Recherchée par les collectionneurs
La lettre a été rendue publique en 2008 lors d’une enchère à Londres. Jusque-là, il semble qu’elle soit restée dans les mains des héritiers de Gutkind, mort en 1965, explique le New York Times. Sa vente avait alors atteint 404 000 dollars (soit près de 355 000 euros).
L’acquéreur avait souhaité rester anonyme. En 2012, il avait tenté de vendre cette lettre pour plus de 3 millions de dollars sur la plate-forme de vente en ligne eBay. Sans succès, selon la porte-parole de Christie’s, qui confirme que celui qui a acheté la lettre en 2008 est la même personne que celle qui la vend en 2018.
Cette missive n’est pas le premier écrit d’Einstein à faire tourner les têtes des commissaires-priseurs : en octobre 2017, une note manuscrite du physicien sur le secret du bonheur avait été adjugée à Jérusalem pour 1,56 million de dollars… alors qu’elle était initialement estimée entre 5 000 et 8 000 dollars.

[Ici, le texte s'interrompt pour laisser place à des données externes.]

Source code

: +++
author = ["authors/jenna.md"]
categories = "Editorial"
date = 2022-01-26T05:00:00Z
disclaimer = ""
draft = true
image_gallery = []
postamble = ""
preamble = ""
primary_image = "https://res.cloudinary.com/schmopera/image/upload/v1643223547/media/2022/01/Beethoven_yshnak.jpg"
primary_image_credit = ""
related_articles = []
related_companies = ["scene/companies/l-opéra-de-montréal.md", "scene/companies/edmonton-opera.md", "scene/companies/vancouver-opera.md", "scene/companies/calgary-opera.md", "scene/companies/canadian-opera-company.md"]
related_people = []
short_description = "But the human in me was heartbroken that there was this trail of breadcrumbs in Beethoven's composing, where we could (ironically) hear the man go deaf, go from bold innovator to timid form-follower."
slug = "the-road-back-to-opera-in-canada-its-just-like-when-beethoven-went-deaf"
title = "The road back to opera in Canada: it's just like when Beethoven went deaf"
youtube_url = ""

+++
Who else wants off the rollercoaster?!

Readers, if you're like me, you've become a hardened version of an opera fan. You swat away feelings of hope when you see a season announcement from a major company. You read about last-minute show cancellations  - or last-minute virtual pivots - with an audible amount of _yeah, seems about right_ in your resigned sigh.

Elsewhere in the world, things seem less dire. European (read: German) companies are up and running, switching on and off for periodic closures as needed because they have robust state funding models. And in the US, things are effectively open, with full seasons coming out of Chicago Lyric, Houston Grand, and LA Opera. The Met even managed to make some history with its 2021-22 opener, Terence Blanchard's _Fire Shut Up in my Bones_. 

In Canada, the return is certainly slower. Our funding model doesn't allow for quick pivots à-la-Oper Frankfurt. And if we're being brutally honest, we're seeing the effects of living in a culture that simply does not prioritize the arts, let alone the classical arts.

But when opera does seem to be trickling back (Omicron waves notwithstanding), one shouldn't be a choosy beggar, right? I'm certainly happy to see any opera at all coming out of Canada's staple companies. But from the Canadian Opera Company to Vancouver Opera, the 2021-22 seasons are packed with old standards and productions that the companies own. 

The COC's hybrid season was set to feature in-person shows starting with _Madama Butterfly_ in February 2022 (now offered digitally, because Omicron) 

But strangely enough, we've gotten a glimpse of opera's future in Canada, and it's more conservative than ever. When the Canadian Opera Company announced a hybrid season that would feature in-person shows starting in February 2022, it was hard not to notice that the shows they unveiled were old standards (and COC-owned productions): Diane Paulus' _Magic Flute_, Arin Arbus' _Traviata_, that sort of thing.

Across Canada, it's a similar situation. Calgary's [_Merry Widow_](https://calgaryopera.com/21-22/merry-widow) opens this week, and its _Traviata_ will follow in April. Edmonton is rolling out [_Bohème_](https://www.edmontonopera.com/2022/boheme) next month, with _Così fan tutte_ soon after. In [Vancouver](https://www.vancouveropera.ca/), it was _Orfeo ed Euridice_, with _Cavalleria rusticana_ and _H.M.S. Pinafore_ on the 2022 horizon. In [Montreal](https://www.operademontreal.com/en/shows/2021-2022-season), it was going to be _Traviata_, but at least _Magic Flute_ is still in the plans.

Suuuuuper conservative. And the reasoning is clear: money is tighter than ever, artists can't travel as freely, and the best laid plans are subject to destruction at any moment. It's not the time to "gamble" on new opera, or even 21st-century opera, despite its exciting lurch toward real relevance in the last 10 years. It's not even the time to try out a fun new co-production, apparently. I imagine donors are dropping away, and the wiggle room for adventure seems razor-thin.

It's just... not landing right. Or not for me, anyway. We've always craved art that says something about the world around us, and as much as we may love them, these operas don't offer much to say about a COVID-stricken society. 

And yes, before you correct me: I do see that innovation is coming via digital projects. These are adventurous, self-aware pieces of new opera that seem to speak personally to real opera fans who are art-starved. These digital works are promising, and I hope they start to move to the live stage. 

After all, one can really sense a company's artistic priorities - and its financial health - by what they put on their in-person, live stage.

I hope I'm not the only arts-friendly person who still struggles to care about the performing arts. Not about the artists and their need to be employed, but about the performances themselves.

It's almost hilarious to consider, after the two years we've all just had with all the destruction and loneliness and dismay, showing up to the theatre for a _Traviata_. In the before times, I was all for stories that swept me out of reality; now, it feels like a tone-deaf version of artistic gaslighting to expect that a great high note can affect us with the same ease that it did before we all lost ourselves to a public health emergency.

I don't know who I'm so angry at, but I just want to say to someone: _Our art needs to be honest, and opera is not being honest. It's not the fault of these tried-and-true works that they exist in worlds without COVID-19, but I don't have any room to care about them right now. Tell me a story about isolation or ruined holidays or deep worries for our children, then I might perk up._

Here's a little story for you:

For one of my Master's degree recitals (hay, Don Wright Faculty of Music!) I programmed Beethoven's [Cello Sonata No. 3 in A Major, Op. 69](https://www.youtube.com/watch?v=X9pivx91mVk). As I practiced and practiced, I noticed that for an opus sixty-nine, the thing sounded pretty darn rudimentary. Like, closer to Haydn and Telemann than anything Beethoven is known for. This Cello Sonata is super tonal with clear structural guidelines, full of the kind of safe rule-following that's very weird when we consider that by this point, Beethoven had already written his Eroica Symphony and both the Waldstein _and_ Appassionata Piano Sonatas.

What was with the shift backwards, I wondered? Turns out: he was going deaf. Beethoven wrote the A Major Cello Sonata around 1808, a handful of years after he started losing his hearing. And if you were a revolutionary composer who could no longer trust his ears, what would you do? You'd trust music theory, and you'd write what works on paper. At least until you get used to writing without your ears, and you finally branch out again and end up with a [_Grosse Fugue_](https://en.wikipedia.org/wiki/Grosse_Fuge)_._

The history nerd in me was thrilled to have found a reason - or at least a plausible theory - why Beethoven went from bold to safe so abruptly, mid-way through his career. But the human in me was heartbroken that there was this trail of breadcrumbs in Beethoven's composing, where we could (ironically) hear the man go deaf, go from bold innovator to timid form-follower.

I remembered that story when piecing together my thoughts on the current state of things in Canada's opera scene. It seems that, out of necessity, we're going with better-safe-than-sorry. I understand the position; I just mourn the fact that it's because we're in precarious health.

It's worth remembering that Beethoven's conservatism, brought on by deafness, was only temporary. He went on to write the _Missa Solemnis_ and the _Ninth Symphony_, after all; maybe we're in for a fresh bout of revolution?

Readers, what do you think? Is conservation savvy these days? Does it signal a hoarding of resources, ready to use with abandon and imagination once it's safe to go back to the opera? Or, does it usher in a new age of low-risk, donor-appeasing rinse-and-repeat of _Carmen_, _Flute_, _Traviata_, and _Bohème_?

« La plus belle chose que nous puissions éprouver c’est le côté mystérieux de la vie. C’est le sentiment profond qui se trouve au berceau de l’art et de la science véritables. Celui qui ne peut plus éprouver ni étonnement, ni surprise, est pour ainsi dire mort ; ses yeux sont éteints. L’impression du mystérieux, même mêlée de crainte, a créé aussi la religion. Savoir qu’il existe quelque chose qui nous est impénétrable, connaître les manifestations de l’entendement le plus profond et de la beauté la plus éclatante, qui ne sont accessibles à notre raison que dans leurs formes les plus primitives, cette connaissance et ce sentiment, voilà ce qui constitue la vraie dévotion : en ce sens et seulement en ce sens, je compte parmi les hommes les plus profondément religieux.
Je ne puis me faire l’illusion d’un Dieu qui récompense et punisse l’objet de sa réaction, qui surtout exerce sa volonté de la manière que nous l’exerçons nous-même. Je ne veux pas et ne puis pas non plus me figurer un individu qui survive à sa mort corporelle, que des âmes faibles par peur ou par égoïsme ridicule, se nourrissent de pareilles idées ! Il me suffit d’éprouver le sentiment du mystère de l’éternité de la vie, d’avoir la conscience et le pressentiment de la construction admirable de tout ce qui est, de lutter activement pour saisir une parcelle, si minime soit-elle, de la raison qui se manifeste dans la nature. »
– Einstein, Comment je vois le monde, Flammarion.